Mississippi State signee Walker Robbins throws no-hitter
Now that the final state championships have been played, most seniors will begin to turn their attention to summer trips or college plans.
Not Walker Robbins -- at least not yet.
There's a chance George County's baseball standout could go right into the "workforce" if things shake out a certain way next month.
With the MLB draft set to start June 9, Robbins should be the first Mississippian plucked -- although it may not be until the third round.
"I think he's one of the more intriguing high school, two-way guys in the draft," MLB.com and MLBPipeline.com senior writer Jim Callis told the Sun Herald. "Lefty who can be in the low 90s and has some feel for secondary pitches, but he's going to get drafted as a hitter because I think he's one of the more interesting high school hitters in the country."

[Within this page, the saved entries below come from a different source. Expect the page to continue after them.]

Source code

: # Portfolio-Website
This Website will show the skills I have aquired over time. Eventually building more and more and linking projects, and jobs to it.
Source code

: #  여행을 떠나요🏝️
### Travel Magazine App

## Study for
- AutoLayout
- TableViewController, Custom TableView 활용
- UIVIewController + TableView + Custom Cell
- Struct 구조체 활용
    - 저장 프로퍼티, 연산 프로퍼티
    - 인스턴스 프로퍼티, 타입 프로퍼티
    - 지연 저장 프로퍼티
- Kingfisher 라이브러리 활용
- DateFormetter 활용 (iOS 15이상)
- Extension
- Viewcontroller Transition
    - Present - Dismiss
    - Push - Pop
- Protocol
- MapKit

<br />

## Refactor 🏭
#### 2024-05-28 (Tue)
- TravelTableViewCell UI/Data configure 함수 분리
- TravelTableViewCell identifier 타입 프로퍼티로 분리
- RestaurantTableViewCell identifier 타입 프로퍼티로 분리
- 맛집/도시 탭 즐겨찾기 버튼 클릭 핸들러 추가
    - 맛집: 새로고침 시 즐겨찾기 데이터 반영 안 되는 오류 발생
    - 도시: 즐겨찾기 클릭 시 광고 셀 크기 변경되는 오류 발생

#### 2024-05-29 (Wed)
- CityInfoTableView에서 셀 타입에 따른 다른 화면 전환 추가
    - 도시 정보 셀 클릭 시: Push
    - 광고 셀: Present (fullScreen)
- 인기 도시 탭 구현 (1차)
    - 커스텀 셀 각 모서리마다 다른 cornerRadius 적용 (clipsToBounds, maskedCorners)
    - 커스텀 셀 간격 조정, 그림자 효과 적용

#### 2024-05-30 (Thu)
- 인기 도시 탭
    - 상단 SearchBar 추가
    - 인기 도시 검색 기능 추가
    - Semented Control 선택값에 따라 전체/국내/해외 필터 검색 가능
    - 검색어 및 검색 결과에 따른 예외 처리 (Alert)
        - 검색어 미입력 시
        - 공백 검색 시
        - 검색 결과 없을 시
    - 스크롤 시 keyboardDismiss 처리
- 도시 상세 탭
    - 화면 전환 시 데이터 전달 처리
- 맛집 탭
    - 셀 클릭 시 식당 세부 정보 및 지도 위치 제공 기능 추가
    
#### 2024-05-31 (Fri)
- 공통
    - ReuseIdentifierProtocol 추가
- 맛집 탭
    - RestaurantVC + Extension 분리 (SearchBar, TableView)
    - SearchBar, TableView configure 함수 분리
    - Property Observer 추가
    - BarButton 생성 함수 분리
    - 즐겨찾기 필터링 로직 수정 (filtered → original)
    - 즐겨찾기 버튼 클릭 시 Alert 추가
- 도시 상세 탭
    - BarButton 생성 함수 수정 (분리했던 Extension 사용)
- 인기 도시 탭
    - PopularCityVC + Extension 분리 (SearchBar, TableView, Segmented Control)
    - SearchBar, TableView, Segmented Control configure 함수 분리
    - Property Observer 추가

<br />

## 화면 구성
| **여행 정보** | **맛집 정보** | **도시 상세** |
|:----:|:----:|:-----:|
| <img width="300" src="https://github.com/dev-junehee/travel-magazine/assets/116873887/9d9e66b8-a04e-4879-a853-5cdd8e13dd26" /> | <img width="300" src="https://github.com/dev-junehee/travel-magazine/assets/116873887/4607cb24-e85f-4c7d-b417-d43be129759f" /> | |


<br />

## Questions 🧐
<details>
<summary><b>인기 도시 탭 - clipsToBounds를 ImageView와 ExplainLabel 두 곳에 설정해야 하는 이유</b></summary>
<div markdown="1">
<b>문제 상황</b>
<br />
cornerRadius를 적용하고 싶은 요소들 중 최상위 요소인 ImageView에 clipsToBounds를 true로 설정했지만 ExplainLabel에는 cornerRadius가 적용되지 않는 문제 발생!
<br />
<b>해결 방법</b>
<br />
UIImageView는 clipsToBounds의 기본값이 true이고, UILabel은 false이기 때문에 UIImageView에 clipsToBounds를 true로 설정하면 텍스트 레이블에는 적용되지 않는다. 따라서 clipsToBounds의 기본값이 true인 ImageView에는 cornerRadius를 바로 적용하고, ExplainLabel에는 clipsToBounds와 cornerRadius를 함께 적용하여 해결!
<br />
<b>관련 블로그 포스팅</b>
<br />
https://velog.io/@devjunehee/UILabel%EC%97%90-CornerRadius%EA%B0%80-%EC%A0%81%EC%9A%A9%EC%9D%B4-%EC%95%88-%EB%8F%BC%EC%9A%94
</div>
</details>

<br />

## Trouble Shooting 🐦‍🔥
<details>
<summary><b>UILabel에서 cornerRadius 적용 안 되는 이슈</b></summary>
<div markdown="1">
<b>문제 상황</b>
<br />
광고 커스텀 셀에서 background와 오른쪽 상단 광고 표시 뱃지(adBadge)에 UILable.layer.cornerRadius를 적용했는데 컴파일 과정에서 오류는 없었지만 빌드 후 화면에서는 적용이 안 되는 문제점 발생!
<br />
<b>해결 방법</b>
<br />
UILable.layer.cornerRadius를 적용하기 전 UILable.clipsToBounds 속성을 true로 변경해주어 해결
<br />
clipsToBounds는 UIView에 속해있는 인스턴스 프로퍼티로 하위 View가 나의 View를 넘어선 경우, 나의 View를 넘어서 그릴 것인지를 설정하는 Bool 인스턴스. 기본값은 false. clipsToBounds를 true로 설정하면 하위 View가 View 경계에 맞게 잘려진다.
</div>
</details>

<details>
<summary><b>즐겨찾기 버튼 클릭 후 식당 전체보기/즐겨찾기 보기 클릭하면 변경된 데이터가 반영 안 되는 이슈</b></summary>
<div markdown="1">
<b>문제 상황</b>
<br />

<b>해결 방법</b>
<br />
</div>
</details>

While the 6-foot-3, 220-pound southpaw wowed spectators with
his velocity and control on the mound, Callis believes his future will likely be as an everyday player.
South Mississippians saw Robbins gradually improve throughout his prep career, improving his OPS (on-base plus slugging percentage) annually from .614 as a freshman to .958, 1.049 and 1.305 the next three seasons. As a senior, Robbins helped lead the Rebels back to the state championship series with a .477 batting average and 13 extra-base hits.
For a big dude, Robbins could try to mash everything and put on show-stopping batting practice displays. While he still has that ability, Callis credited Robbins for his mature approach.
"He's left-handed and although he's a big guy, it's a fairly compact swing," Callis said. "He doesn't sell out and just swing for the fences. You feel like he's going to hit for average. Kind of a flatter swing right now, but I could see him adding some loft. He has bat speed and strength, so he should be at least an average power guy."
While Robbins has plenty of pop for Mississippi's prep ranks, Callis said some teams actually have slight questions about his long-term power once he reaches the professional ranks.
"There's some people who say for a first baseman they're not sure about the power, but I think he's a gifted enough hitter and he has the bat speed and the strength that you can make some adjustments so maybe he'll hit for a little less average and more power," Callis said. "I wouldn't say the power stands out right now because -- and this isn't a criticism -- but he's not trying to jack everything out of the park and showing off. He's more concerned with making consistent, hard contact and he does that."
Making the grade
MLBPipeline.com currently ranks Robbins 91st overall in the upcoming draft class with 55 grades -- on the 20/80 scouting scale -- for hitting and fielding, with 50 power, 60 arm and 40 running for an overall score of 45.
According to MLB.com, the assigned slot values assigned to the third round -- which is where Robbins projects -- range from $813,500 to $563,100.
If the projections hold true, Robbins will have a decision to make as to whether or not to sign and turn pro or go to Mississippi State for three seasons to better his stock.
Robbins previously declined to tip his hand as to what his magic number might be. Instead, he said he was just focused on baseball and would let the process play out.
"Whatever happens, happens," he said.
The next Mississippi prep products expected to be drafted are two Oxford teammates in Grae Kessinger and Thomas Dillard -- both Ole Miss signees.
Some in the industry have Dillard, the Chargers' power-hitting catcher, as second off the board with Kessinger close behind.
Callis actually leans toward Kessinger, who projects as a multi-dimensional shortstop.
"Once he physically develops he'll get stronger and probably a little quicker. Everybody praises his instincts and loves the makeup," Callis said of Kessinger, who hit .310 as a senior with 14 extra-base hits and 21 stolen bases. "You can see some hitting ability, he's just not real physical yet. If he'd sign, I think he'd go maybe a little behind Walker Robbins.
"He could be a third rounder, but I think he'll probably be more of a fourth or fifth rounder and I just don't know if he'll be signable there."
Dillard showed plenty of power in his lone season at OHS, hitting 16 homers -- the national mark in 2016 according to MaxPreps.com. Callis questions his projectability, however.
"The power is interesting, but there's a lot of guys who have produced in Mississippi where people wonder about the competition a little bit," he said. "I think there's enough questions about him as a catcher that I don't know if he goes high enough not to go to Ole Miss."
Callis said an intriguing name to watch is Starkville's A.J. Brown, the Ole Miss signee. An athletic -- albeit raw -- baseball player, Brown's future is likely on the gridiron.
The draft runs June 9-11 and will be broadcast on MLB Network and MLB.com.